Jones made the announcement in a tweet Tuesday. He had been considered a frontrunner for the position of U.S. attorney general before President-elect Joe Biden named Judge Merrick Garland as his nominee for attorney general earlier this month.
“Very excited to be a Spring 2021 Fellow at the Georgetown Institute of Politics & Public Service. I’ll be discussing ‘Justice in America: Bridging the Divides.’ We’ll examine the relation between our divides & injustice, & how bridging those divides can bring about lasting change,” Jones said in the tweet.
Attempts to reach Jones for comment weren’t immediately successful on Tuesday.
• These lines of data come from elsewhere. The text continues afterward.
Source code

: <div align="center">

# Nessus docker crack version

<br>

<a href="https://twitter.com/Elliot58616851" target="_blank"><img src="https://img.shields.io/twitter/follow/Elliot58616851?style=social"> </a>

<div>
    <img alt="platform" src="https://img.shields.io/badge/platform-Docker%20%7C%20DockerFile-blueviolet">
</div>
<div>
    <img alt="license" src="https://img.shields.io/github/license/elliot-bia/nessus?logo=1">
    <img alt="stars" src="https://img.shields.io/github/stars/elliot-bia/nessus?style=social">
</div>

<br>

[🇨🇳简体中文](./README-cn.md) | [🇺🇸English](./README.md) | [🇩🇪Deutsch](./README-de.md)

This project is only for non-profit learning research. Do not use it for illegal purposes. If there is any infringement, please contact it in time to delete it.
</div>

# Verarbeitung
Jones is joined by other Georgetown fellows, including Anatole Jenkins, National Director of States Organizing for Biden-Harris; Sara Sendek, former director of public affairs at the Cybersecurity and Infrastructure Security Agency; Guy Benson, host of the “Guy Benson Show” on Fox News Radio; Julie Pace, the Associated Press’s Washington bureau chief; and Tom Perez, the chairman of the Democratic National Committee and former U.S secretary of labor.
The spring classes will be held virtually, according to Georgetown University’s announcement of the incoming spring fellows.
After Biden announced that Garland would be the next U.S. attorney general, Jones expressed his support for the judge as he moves into the role.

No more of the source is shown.